Gonzalo Torrente Ballester
© HEREDEROS DE GONZALO TORRENTE BALLESTER, 1987

Vivir es mantenerse en relación con la realidad. No sólo consiste en eso, pero lo implica. Y esta relación puede ser de aceptación o de repulsa. Quien está de acuerdo, desea conservar lo que hay, que es lo que tiene. Quien no, o se mantiene hostil o pretende cambiarlo.

Vivir es mantenerse en relación con la realidad. No sólo consiste en eso, pero lo implica. Y esta relación puede ser de aceptación o de repulsa. Quien está de acuerdo, desea conservar lo que hay, que es lo que tiene. Quien no, o se mantiene hostil o pretende cambiarlo. En el primer caso, es un disconforme; en el segundo, un revolucionario. Pero hay algunos seres, pocos, que escapan a esta clasificación, aunque en apariencia pertenezcan a alguno de sus apartados, sobre todo al de los disconformes o de los revolucionarios. Y digo en apariencia porque, en la teoría o en la esperanza, el revolucionario y el disconforme sospechan que, cambiando ciertas cosas (pocas o muchas), sobrevendría una realidad con la que conformarse, ideal o perfecta según su sensibilidad o su moralidad. Esos inclasificables que acabo de mencionar suelen llevar consigo su utopía. ¡Ah, si la realidad fuera así, yo sería feliz! Generalmente creen, esa creencia arrastra una esperanza, y la esperanza les ayuda a seguir. Pero la verdad es que, fuera como fuese el mundo, nunca se hallarían cómodos en él, porque su raíz es la inconformidad y su razón el no ser de aquí. ¿Seres angélicos? Muchos poetas lo fueron, y lo mejor que pudo acontecerles (y no son muchos los casos) fue encontrar en la poesía la respuesta y la justificación. Pero en su conducta siguen siendo angélicos: se les nota en algo indescriptible que va con ellos, que les acompaña o les precede, que a veces los penetra. Se les oye recitar unos versos, o intervenir en un debate público, o simplemente charlar en una esquina con el amigo con el que acaban de tropezarse. Son situaciones normales, cotidianas, tópicas, pero la presencia de éstos las priva de su vulgaridad, las eleva a la categoría de lo insólito. Se puede imaginar que, para estas gentes, la vulgaridad no existe, porque ellos redimen todos sus actos por la tensión de su propia vida, por ese calor al rojo vivo en que parecen estar irremediablemente instalados. Hay quien es poeta en los mejores momentos de su vida; hay quien parece condenado a serlo hasta en los más triviales. ¿Puedo decir que Aníbal Núñez era uno de éstos?

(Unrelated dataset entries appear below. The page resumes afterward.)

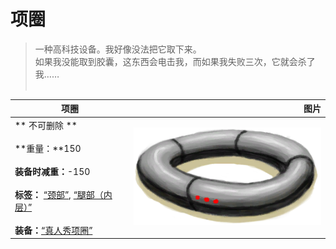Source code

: # 项圈  
> 一种高科技设备。我好像没法把它取下来。<br>如果我没能取到胶囊，这东西会电击我，而如果我失败三次，它就会杀了我……<br><br>  
  
  项圈  |   图片   
 ----  |  ----:   
 ** 不可删除 **<br><br>**重量：**150<br><br>**装备时减重：**-150<br><br>**标签：**	[“颈部”](tag_Neck.md), [“腿部（内层）”](tag_Clothing.md)<br><br>**装备：**[“真人秀项圈”](eTag_CollarTV.md)  |  <img decoding="async" src="Sprite/Collar.png" href="a.md" style="max-width:300px;max-height:300px;">   
  


<script>document.title="项圈 - 卡牌生存百科 Card Survival Wiki";</script>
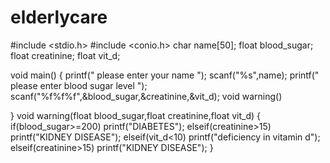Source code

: # elderlycare
#include <stdio.h>
#include <conio.h>
char name[50];
float blood_sugar;
float creatinine;
float vit_d;

void main()
{
printf(" please enter your name ");
scanf("%s",name);
printf(" please enter blood sugar level ");
scanf("%f%f%f",&blood_sugar,&creatinine,&vit_d);
void warning()

}
void warning(float blood_sugar,float creatinine,float vit_d)
{
if(blood_sugar>=200)
printf("DIABETES");
elseif(creatinine>15)
printf("KIDNEY DISEASE");
elseif(vit_d<10)
printf("deficiency in vitamin d");
elseif(creatinine>15)
printf("KIDNEY DISEASE");
}


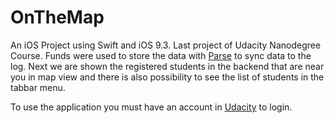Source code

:# OnTheMap

An iOS Project using Swift and iOS 9.3. Last project of Udacity Nanodegree Course. Funds were used to store the data with [Parse](www.parse.com) to sync data to the log. Next we are shown the registered students in the backend that are near you in map view and there is also possibility to see the list of students in the tabbar menu.


To use the application you must have an account in [Udacity](www.udacity.com) to login.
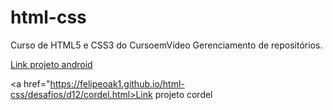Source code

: # html-css

 Curso de HTML5 e CSS3 do CursoemVídeo
 Gerenciamento de repositórios.

<a href="https://felipeoak1.github.io/projeto-android/">Link projeto android</a>


<a href="https://felipeoak1.github.io/html-css/desafios/d12/cordel.html>Link projeto cordel</a>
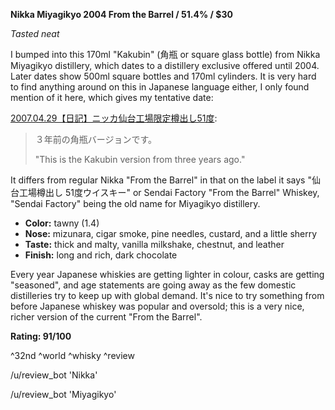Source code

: ﻿**Nikka Miyagikyo 2004 From the Barrel / 51.4% / $30**

*Tasted neat*

I bumped into this 170ml "Kakubin" (角瓶 or square glass bottle) from Nikka Miyagikyo distillery, which dates to a distillery exclusive offered until 2004.  Later dates show 500ml square bottles and 170ml cylinders.  It is very hard to find anything around on this in Japanese language either, I only found mention of it here, which gives my tentative date:

[2007.04.29【日記】ニッカ仙台工場限定樽出し51度](https://www.sakedori.com/spn/s/syakkindaimaou/blog/14532.html):
> ３年前の角瓶バージョンです。
>
> "This is the Kakubin version from three years ago."

It differs from regular Nikka "From the Barrel" in that on the label it says "仙台工場樽出し 51度ウイスキー" or Sendai Factory "From the Barrel" Whiskey, "Sendai Factory" being the old name for Miyagikyo distillery.

* **Color:** tawny (1.4)
* **Nose:** mizunara, cigar smoke, pine needles, custard, and a little sherry
* **Taste:** thick and malty, vanilla milkshake, chestnut, and leather
* **Finish:** long and rich, dark chocolate

Every year Japanese whiskies are getting lighter in colour, casks are getting "seasoned", and age statements are going away as the few domestic distilleries try to keep up with global demand.  It's nice to try something from before Japanese whiskey was popular and oversold; this is a very nice, richer version of the current "From the Barrel". 

**Rating: 91/100**

^32nd ^world ^whisky ^review

/u/review_bot 'Nikka'

/u/review_bot 'Miyagikyo'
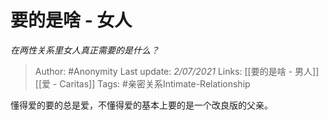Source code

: # 要的是啥 - 女人
*在两性关系里女人真正需要的是什么？*

> Author: #Anonymity 
Last update: *2/07/2021* 
Links: [[要的是啥 - 男人]] [[爱 - Caritas]]
Tags: #亲密关系Intimate-Relationship  

懂得爱的要的总是爱，不懂得爱的基本上要的是一个改良版的父亲。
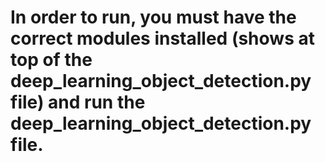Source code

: # In order to run, you must have the correct modules installed (shows at top of the deep_learning_object_detection.py file) and run the deep_learning_object_detection.py file.
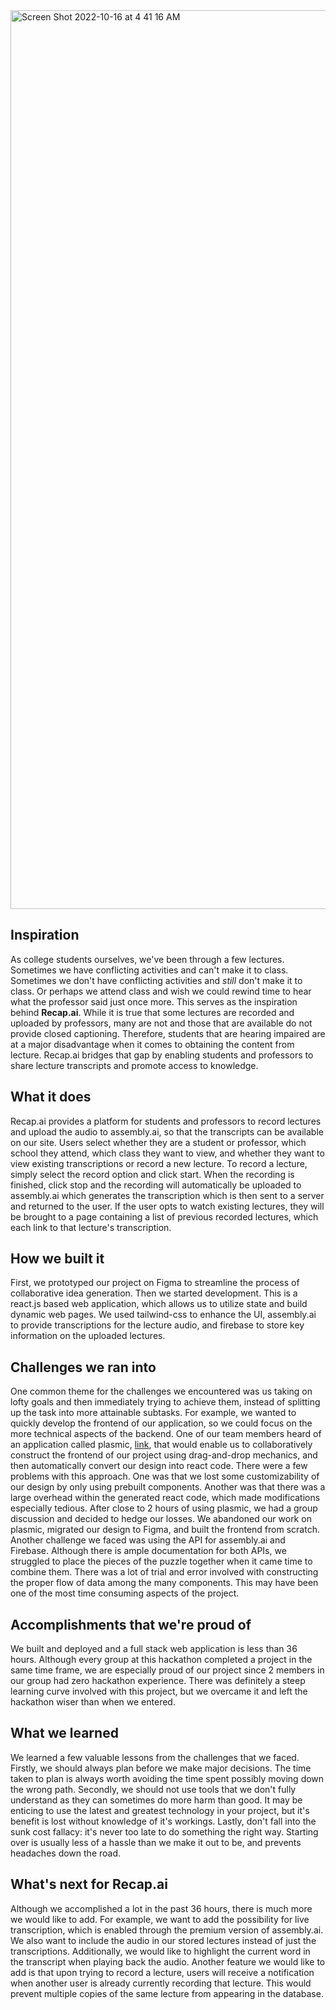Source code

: <img width="1438" alt="Screen Shot 2022-10-16 at 4 41 16 AM" src="https://user-images.githubusercontent.com/90672866/196026522-657f6a35-6551-467a-be45-5973577c71dd.png">

## Inspiration
As college students ourselves, we've been through a few lectures. Sometimes we have conflicting activities and can't make it to class. Sometimes we don't have conflicting activities and _still_ don't make it to class. Or perhaps we attend class and wish we could rewind time to hear what the professor said just once more. This serves as the inspiration behind **Recap.ai**. While it is true that some lectures are recorded and uploaded by professors, many are not and those that are available do not provide closed captioning. Therefore, students that are hearing impaired are at a major disadvantage when it comes to obtaining the content from lecture. Recap.ai bridges that gap by enabling students and professors to share lecture transcripts and promote access to knowledge.

## What it does
Recap.ai provides a platform for students and professors to record lectures and upload the audio to assembly.ai, so that the transcripts can be available on our site. Users select whether they are a student or professor, which school they attend, which class they want to view, and whether they want to view existing transcriptions or record a new lecture. To record a lecture, simply select the record option and click start. When the recording is finished, click stop and the recording will automatically be uploaded to assembly.ai which generates the transcription which is then sent to a server and returned to the user. If the user opts to watch existing lectures, they will be brought to a page containing a list of previous recorded lectures, which each link to that lecture's transcription.

## How we built it
First, we prototyped our project on Figma to streamline the process of collaborative idea generation. Then we started development. This is a react.js based web application, which allows us to utilize state and build dynamic web pages. We used tailwind-css to enhance the UI, assembly.ai to provide transcriptions for the lecture audio, and firebase to store key information on the uploaded lectures.

## Challenges we ran into
One common theme for the challenges we encountered was us taking on lofty goals and then immediately trying to achieve them, instead of splitting up the task into more attainable subtasks. For example, we wanted to quickly develop the frontend of our application, so we could focus on the more technical aspects of the backend. One of our team members heard of an application called plasmic, [link](https://www.plasmic.app/), that would enable us to collaboratively construct the frontend of our project using drag-and-drop mechanics, and then automatically convert our design into react code. There were a few problems with this approach. One was that we lost some customizability of our design by only using prebuilt components. Another was that there was a large overhead within the generated react code, which made modifications especially tedious. After close to 2 hours of using plasmic, we had a group discussion and decided to hedge our losses. We abandoned our work on plasmic, migrated our design to Figma, and built the frontend from scratch. Another challenge we faced was using the API for assembly.ai and Firebase. Although there is ample documentation for both APIs, we struggled to place the pieces of the puzzle together when it came time to combine them. There was a lot of trial and error involved with constructing the proper flow of data among the many components. This may have been one of the most time consuming aspects of the project.

## Accomplishments that we're proud of
We built and deployed and a full stack web application is less than 36 hours. Although every group at this hackathon completed a project in the same time frame, we are especially proud of our project since 2 members in our group had zero hackathon experience. There was definitely a steep learning curve involved with this project, but we overcame it and left the hackathon wiser than when we entered.

## What we learned
We learned a few valuable lessons from the challenges that we faced. Firstly, we should always plan before we make major decisions. The time taken to plan is always worth avoiding the time spent possibly moving down the wrong path. Secondly, we should not use tools that we don't fully understand as they can sometimes do more harm than good. It may be enticing to use the latest and greatest technology in your project, but it's benefit is lost without knowledge of it's workings. Lastly, don't fall into the sunk cost fallacy: it's never too late to do something the right way. Starting over is usually less of a hassle than we make it out to be, and prevents headaches down the road.

## What's next for Recap.ai
Although we accomplished a lot in the past 36 hours, there is much more we would like to add. For example, we want to add the possibility for live transcription, which is enabled through the premium version of assembly.ai. We also want to include the audio in our stored lectures instead of just the transcriptions. Additionally, we would like to highlight the current word in the transcript when playing back the audio. Another feature we would like to add is that upon trying to record a lecture, users will receive a notification when another user is already currently recording that lecture. This would prevent multiple copies of the same lecture from appearing in the database.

Los de esta casta (entendamos bien la palabra), igual que mantienen con la realidad una relación original y difícil, la mantienen con la muerte. Uno los ve, como se veía a Aníbal, transitar entre nosotros, intervenir en actos no acostumbrados pero no con el aplomo de los vulgares, sino como si pesase menos que el aire, como si fuera a salir volando, hecho él mismo poesía, pero de ésa que hace presentir la muerte, que nos hace palparla. Aunque no sea su tema, aunque el tema sea una afirmación de la vida. Pero, afirmar la vida, ¿qué significa? Todos sabemos que los poetas, al no disponer de otro lenguaje que el corriente, lo transforman, lo colman de significados diversos. ¿Qué quiere decir un poeta cuando proclama «vida» en uno de sus versos? No lo que hay en ella de realidad mostrenca, sino lo que contiene de esperanza puesta en algo que los poetas conocen y nosotros, no; lo que nosotros, en el mejor de los casos, presentimos merced a sus palabras. Del conocimiento al mero presentimiento hay una gran distancia, que se nota en el modo de andar, de portarse, de hablar a los demás, que se advierte en un cierto temblor indescriptible. Mi experiencia de Aníbal Núñez fue de esa clase. No muy reiterada, más bien escasa y azarosa, pero, en cualquier caso, excepcional. Me di cuenta, desde aquella vez que le conocí en una fiesta escolar, de que me las había con otra clase de hombre, que por mucho que yo intentase empinarme sobre mí mismo, nunca alcanzaría las cotas en las que él se movía normalmente. Quiero creer que su especial relación con la muerte era lo que nos lo ponía tan alto, lo que nos hacía estremecer. No quiero decir que la buscase, ni siquiera que la temiese, sino que la veía cara a cara, que la conocía. La experiencia de la muerte en vida, aunque sea una experiencia poética, caracteriza a esa clase, tan escasa, de hombres que nuestra superficialidad hace excepcionales y raros. Yo creo que se les reconoce por la mirada.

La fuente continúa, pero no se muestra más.